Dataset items
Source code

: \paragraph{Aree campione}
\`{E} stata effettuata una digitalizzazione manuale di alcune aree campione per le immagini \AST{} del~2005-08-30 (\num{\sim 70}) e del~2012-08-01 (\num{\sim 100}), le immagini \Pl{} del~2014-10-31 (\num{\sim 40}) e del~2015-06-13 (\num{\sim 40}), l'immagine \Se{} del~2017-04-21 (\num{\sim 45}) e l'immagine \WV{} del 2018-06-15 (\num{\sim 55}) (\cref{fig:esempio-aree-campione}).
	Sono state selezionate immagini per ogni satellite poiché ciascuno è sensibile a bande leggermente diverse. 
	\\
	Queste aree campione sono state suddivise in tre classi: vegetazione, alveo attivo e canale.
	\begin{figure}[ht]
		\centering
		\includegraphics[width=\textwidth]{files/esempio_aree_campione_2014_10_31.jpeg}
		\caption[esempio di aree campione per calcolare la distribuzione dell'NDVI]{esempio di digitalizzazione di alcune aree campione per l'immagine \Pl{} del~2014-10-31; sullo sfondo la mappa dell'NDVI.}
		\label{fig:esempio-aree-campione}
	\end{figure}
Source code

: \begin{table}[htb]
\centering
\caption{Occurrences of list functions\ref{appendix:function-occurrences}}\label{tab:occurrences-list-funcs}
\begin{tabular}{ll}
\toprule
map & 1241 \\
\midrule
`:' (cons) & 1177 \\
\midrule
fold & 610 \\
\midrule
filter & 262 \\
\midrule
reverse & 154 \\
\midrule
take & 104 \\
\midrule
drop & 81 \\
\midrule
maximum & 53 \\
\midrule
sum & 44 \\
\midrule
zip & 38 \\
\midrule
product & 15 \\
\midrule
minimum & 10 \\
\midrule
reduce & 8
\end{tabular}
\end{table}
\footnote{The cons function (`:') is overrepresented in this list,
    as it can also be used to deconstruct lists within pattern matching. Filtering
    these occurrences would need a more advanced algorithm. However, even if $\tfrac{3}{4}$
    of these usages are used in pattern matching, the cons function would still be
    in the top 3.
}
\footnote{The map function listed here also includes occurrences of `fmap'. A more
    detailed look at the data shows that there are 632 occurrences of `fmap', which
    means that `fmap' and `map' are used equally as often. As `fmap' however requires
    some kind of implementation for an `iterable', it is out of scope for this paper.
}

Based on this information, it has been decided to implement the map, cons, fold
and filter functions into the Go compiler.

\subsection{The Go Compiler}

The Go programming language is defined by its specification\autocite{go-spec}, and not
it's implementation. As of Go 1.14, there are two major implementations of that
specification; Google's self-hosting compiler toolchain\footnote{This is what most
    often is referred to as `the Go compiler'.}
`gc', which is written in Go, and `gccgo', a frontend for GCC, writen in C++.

#### Problem details:
The lines above need to be restated word for word, all of them.

#### Reply to the task:
Source code

: \paragraph{Aree campione}
\`{E} stata effettuata una digitalizzazione manuale di alcune aree campione per le immagini \AST{} del~2005-08-30 (\num{\sim 70}) e del~2012-08-01 (\num{\sim 100}), le immagini \Pl{} del~2014-10-31 (\num{\sim 40}) e del~2015-06-13 (\num{\sim 40}), l'immagine \Se{} del~2017-04-21 (\num{\sim 45}) e l'immagine \WV{} del 2018-06-15 (\num{\sim 55}) (\cref{fig:esempio-aree-campione}).
	Sono state selezionate immagini per ogni satellite poiché ciascuno è sensibile a bande leggermente diverse. 
	\\
	Queste aree campione sono state suddivise in tre classi: vegetazione, alveo attivo e canale.
	\begin{figure}[ht]
		\centering
		\includegraphics[width=\textwidth]{files/esempio_aree_campione_2014_10_31.jpeg}
		\caption[esempio di aree campione per calcolare la distribuzione dell'NDVI]{esempio di digitalizzazione di alcune aree campione per l'immagine \Pl{} del~2014-10-31; sullo sfondo la mappa dell'NDVI.}
		\label{fig:esempio-aree-campione}
	\end{figure}
Source code

: \begin{table}[htb]
\centering
\caption{Occurrences of list functions\ref{appendix:function-occurrences}}\label{tab:occurrences-list-funcs}
\begin{tabular}{ll}
\toprule
map & 1241 \\
\midrule
`:' (cons) & 1177 \\
\midrule
fold & 610 \\
\midrule
filter & 262 \\
\midrule
reverse & 154 \\
\midrule
take & 104 \\
\midrule
drop & 81 \\
\midrule
maximum & 53 \\
\midrule
sum & 44 \\
\midrule
zip & 38 \\
\midrule
product & 15 \\
\midrule
minimum & 10 \\
\midrule
reduce & 8
\end{tabular}
\end{table}
\footnote{The cons function (`:') is overrepresented in this list,
    as it can also be used to deconstruct lists within pattern matching. Filtering
    these occurrences would need a more advanced algorithm. However, even if $\tfrac{3}{4}$
    of these usages are used in pattern matching, the cons function would still be
    in the top 3.
}
\footnote{The map function listed here also includes occurrences of `fmap'. A more
    detailed look at the data shows that there are 632 occurrences of `fmap', which
    means that `fmap' and `map' are used equally as often. As `fmap' however requires
    some kind of implementation for an `iterable', it is out of scope for this paper.
}

Based on this information, it has been decided to implement the map, cons, fold
and filter functions into the Go compiler.

\subsection{The Go Compiler}

The Go programming language is defined by its specification\autocite{go-spec}, and not
it's implementation. As of Go 1.14, there are two major implementations of that
specification; Google's self-hosting compiler toolchain\footnote{This is what most
    often is referred to as `the Go compiler'.}
`gc', which is written in Go, and `gccgo', a frontend for GCC, writen in C++.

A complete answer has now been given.